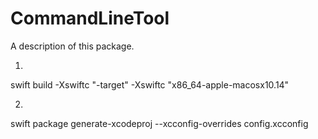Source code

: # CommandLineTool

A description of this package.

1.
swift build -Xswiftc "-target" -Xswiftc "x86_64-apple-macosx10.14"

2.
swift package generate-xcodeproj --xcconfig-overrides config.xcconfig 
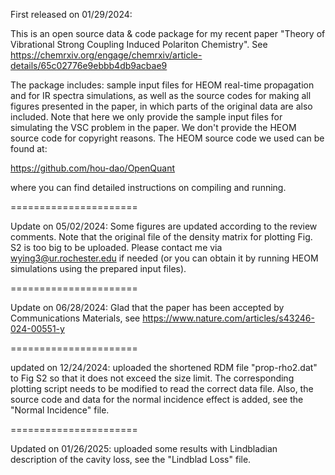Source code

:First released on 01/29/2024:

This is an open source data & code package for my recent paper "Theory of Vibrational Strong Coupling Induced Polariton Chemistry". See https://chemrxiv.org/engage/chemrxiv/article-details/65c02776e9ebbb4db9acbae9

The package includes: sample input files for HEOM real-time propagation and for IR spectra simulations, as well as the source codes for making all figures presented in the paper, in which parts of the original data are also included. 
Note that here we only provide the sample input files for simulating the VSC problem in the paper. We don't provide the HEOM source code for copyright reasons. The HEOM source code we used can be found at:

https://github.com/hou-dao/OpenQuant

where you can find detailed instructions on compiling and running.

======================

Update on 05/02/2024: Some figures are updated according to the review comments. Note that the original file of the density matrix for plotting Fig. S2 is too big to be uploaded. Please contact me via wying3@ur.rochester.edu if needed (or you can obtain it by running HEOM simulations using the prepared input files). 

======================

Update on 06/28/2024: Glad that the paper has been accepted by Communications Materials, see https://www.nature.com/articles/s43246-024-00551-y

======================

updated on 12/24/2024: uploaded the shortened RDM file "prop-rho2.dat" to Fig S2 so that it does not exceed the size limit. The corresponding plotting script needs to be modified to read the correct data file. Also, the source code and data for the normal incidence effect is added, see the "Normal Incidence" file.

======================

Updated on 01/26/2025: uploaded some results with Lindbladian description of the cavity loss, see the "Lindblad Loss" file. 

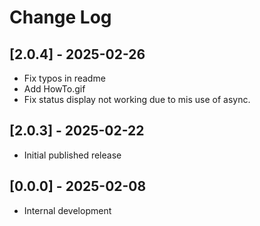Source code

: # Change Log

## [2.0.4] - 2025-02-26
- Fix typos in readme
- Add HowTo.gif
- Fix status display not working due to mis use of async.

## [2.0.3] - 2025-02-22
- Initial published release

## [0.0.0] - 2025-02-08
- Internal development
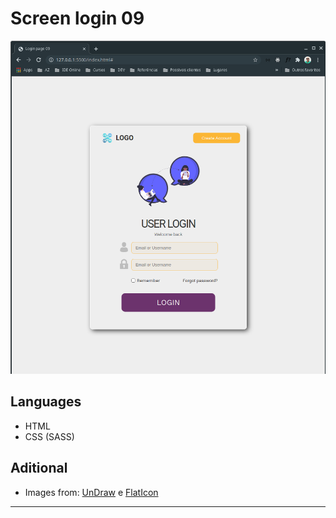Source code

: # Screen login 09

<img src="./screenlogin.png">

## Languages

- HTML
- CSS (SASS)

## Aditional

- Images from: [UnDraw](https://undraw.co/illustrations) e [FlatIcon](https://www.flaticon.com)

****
++++
> [What is needed]: Going through the records, say how many lines hold the string "description". Only the number should be given.

> [Task output]: 2